Prepares file for writing with optional resume from specific byte offset.

Parameters: - resume_bytes (int): Number of bytes already written (from lock file)

Features: - Creates parent directories automatically - Validates partial file size against expected resume position - Sets needs_rehash flag when resuming to verify existing data - Handles size mismatches by starting fresh - Marks file as complete if already fully transferred

write_chunk()

Writes data chunk to disk and updates hash incrementally.

Parameters: - data (bytes): Chunk of data to write

Returns: int - Number of bytes actually written

Features: - Immediate Disk Write: Opens file, writes data, closes immediately (no lingering handles) - Memory Efficient: No buffering - data written directly to disk - Hash Tracking: Updates SHA-256 hash for integrity verification - Partial Resume Support: Handles both fresh writes (wb) and resume appends (ab) - Automatic Completion: Calls complete_file() when size reached - Lock Integration: Updates TransferLockManager with progress - Error Resilient: Gracefully handles OSError with warning logging

complete_file()

Finalizes file by moving from .part to final name with conflict resolution.

Features: - Overwrite Mode: Removes existing files/directories when enabled - Conflict Resolution: Adds _1, _2, etc. suffixes to avoid overwrites - Atomic Rename: Uses .part to final rename for safety - Hash Finalization: Stores final SHA-256 hash in lock file - Status Update: Marks file as "completed" in TransferLockManager

Conflict Resolution Logic:

# Non-overwrite mode (default):
document.pdf       # If exists
document_1.pdf     # Creates this
document_2.pdf     # If _1 also exists

# Overwrite mode:
document.pdf       # Removes existing
document.pdf       # Creates new version

_ensure_resume_hash()

Verifies existing partial data by rehashing (called once on first write).

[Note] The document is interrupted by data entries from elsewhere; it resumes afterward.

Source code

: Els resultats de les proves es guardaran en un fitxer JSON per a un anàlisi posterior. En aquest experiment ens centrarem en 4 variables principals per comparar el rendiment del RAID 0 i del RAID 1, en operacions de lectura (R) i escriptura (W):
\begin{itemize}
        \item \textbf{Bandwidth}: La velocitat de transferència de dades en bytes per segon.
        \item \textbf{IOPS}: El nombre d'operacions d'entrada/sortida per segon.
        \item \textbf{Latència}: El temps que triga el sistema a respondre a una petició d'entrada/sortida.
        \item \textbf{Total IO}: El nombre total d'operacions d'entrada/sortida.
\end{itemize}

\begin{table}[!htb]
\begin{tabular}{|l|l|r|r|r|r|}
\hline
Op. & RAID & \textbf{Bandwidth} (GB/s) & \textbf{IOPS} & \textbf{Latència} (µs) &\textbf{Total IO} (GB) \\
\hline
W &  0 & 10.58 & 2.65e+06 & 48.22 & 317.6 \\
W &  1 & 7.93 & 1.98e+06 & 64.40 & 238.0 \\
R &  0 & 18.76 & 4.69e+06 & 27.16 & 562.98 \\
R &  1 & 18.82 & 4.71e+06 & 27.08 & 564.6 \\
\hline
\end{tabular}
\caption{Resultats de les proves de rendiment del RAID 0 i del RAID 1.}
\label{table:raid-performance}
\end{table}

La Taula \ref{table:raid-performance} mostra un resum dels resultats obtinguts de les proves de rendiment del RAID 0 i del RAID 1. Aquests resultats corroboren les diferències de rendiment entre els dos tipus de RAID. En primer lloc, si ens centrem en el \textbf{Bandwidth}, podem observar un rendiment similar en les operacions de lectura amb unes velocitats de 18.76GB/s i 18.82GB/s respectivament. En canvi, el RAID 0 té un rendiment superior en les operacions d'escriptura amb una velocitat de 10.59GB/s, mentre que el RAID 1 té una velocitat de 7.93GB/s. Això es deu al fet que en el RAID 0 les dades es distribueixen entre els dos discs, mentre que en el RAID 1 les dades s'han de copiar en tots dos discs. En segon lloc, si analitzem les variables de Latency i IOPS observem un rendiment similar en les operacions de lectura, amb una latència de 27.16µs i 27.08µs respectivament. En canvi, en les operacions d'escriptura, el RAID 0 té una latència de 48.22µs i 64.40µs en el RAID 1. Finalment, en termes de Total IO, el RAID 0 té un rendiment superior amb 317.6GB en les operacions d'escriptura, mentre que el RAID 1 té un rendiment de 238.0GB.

Features: - Deferred Hashing: Only hashes when first chunk is written - Efficiency: Rehashing happens in background, not at startup - Integrity: Ensures resumed data matches expected hash - Fallback: Starts fresh if rehashing fails - Lock Update: Stores partial hash in lock file for verification

reset_for_retry()

Resets file writer state for retry after integrity failure.

Features: - Clears hash and written byte counter - Removes corrupted .part file - Updates lock file to "pending" status - Prepares for clean retransfer

needs_data()

Checks if this file needs data at given stream position.

Parameters: - stream_position (int): Current position in unified stream

Returns: bool - True if this file needs data at position

Use Case: Multi-file transfers with streaming protocol

get_hash()

Returns current SHA-256 hash of written data.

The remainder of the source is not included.